Quinn Assoc., Inc. v. Town of E. Hampton, No. Cv92-0 54 46 09 (May 5, 1995)

[EDITOR'S NOTE: This case is unpublished as indicated by the issuing court.]MEMORANDUM OF DECISION The plaintiff in this case, Quinn Associates, Inc., (hereinafter Quinn) is an architectural firm duly licensed and engaged in its profession in the State of Connecticut. The defendant is the Town of East Hampton, (hereinafter the Town).

Quinn has brought this action against the town in four counts. In the first count, plaintiff alleges breach of contracts. In the second count, plaintiff claims the fair and CT Page 4758 reasonable value of its services and in each of these counts the plaintiff claims $204,829.17. In the third count, the plaintiff alleges unjust enrichment. The fourth count alleging false and defamatory statements has been withdrawn by the plaintiff.

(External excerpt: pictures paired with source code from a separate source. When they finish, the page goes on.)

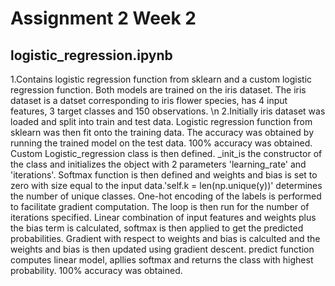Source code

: # Assignment 2 Week 2
## logistic_regression.ipynb
1.Contains logistic regression function from sklearn and a custom logistic regression function. Both models are trained on the iris dataset. The iris dataset is a datset corresponding to iris flower species, has 4 input features, 3 target classes and 150 observations.
 \n 2.Initially iris dataset was loaded and split into train and test data. Logistic regression function from sklearn was then fit onto the training data. The accuracy was obtained by running the trained model on the test data. 100% accuracy was obtained.
Custom Logistic_regression class is then defined. _init_is the constructor of the class and initializes the object with 2 parameters 'learning_rate' and 'iterations'. Softmax function is then defined and weights and bias is set to zero with size equal to the input data.'self.k = len(np.unique(y))' determines the number of unique classes. One-hot encoding of the labels is performed to facilitate gradient computation. The loop is then run for the number of iterations specified. Linear combination of input features and weights plus the bias term is calculated, softmax is then applied to get the predicted probabilities. Gradient with respect to weights and bias is calculted and the weights and bias is then updated using gradient descent. predict function computes linear model, apllies softmax and returns the class with highest probability. 100% accuracy was obtained.
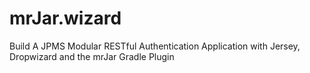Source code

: # mrJar.wizard
Build A JPMS Modular RESTful Authentication Application with Jersey, Dropwizard and the mrJar Gradle Plugin
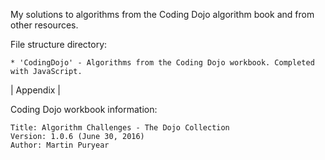 My solutions to algorithms from the Coding Dojo algorithm book and from other resources.

File structure directory:

    * 'CodingDojo' - Algorithms from the Coding Dojo workbook. Completed with JavaScript.

| Appendix |

Coding Dojo workbook information:

	Title: Algorithm Challenges - The Dojo Collection
	Version: 1.0.6 (June 30, 2016)
	Author: Martin Puryear

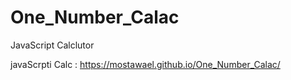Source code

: # One_Number_Calac
JavaScript Calclutor

javaScrpti Calc : https://mostawael.github.io/One_Number_Calac/
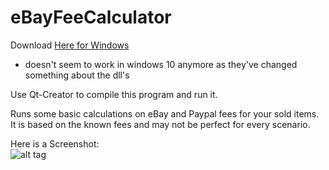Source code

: # eBayFeeCalculator

Download [Here for Windows](https://www.dropbox.com/s/cvr6iynau3a6hbg/eBayFeeCalculator-win32.zip?dl=0)  
* doesn't seem to work in windows 10 anymore as they've changed something about the dll's 

Use Qt-Creator to compile this program and run it.

Runs some basic calculations on eBay and Paypal fees for your sold items. It is based on the known fees and may not be perfect for every scenario.

Here is a Screenshot:  
![alt tag](https://i.imgur.com/MLtMdtD.png)

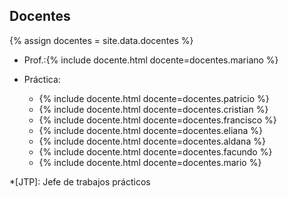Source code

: ## Docentes

{% assign docentes = site.data.docentes %}

  - Prof.:{% include docente.html docente=docentes.mariano %}

  - Práctica:
    - {% include docente.html docente=docentes.patricio %}
    - {% include docente.html docente=docentes.cristian %}
    - {% include docente.html docente=docentes.francisco %}
    - {% include docente.html docente=docentes.eliana %}
    - {% include docente.html docente=docentes.aldana %}
    - {% include docente.html docente=docentes.facundo %}
    - {% include docente.html docente=docentes.mario %}

*[JTP]: Jefe de trabajos prácticos
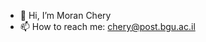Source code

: - 👋 Hi, I’m Moran Chery
- 📫 How to reach me: chery@post.bgu.ac.il

<!---
MoranChery/MoranChery is a ✨ special ✨ repository because its `README.md` (this file) appears on your GitHub profile.
You can click the Preview link to take a look at your changes.
--->
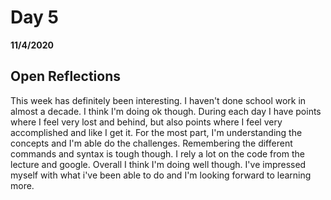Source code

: # Day 5
__11/4/2020__

## Open Reflections

This week has definitely been interesting. I haven't done school work in almost a decade. I think I'm doing ok though. During each day I have points where I feel very lost and behind, but also points where I feel very accomplished and like I get it. For the most part, I'm understanding the concepts and I'm able do the challenges. Remembering the different commands and syntax is tough though. I rely a lot on the code from the lecture and google. Overall I think I'm doing well though. I've impressed myself with what i've been able to do and I'm looking forward to learning more.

In its argument plaintiff claims that the December, 1988 replacement pages are unenforceable; that the town's understanding of the replacement pages was based upon a mutual mistake and further that if there was no mutual mistake there was no meeting of the minds at the time that modification was made, and that it was enforceable also because there was no consideration for the modification. Recognizing that it had accepted payment on a lump sum basis in 1991, Quinn argues that in so doing it has not waived or forfeited its right to compensation on an hourly basis.

In response to the defendant's special defense of accord and satisfaction, the plaintiff argues that this is insufficient as a matter of law because an agreement to pay an amount less than what is owed is unenforceable and there was uncertainty regarding material terms. Among its other arguments, the plaintiff claims that the express terms of the agreements control this dispute not the subsequent interpretation by lawyers or laymen, emphasizing that case law requires that the intent of the parties at the time of the modification prevails not subsequent interpretation of the contract.

As its final argument, the plaintiff maintains that even if Quinn is unable to prevail on its claim on a contractual basis the evidence supports a claim in unjust enrichment.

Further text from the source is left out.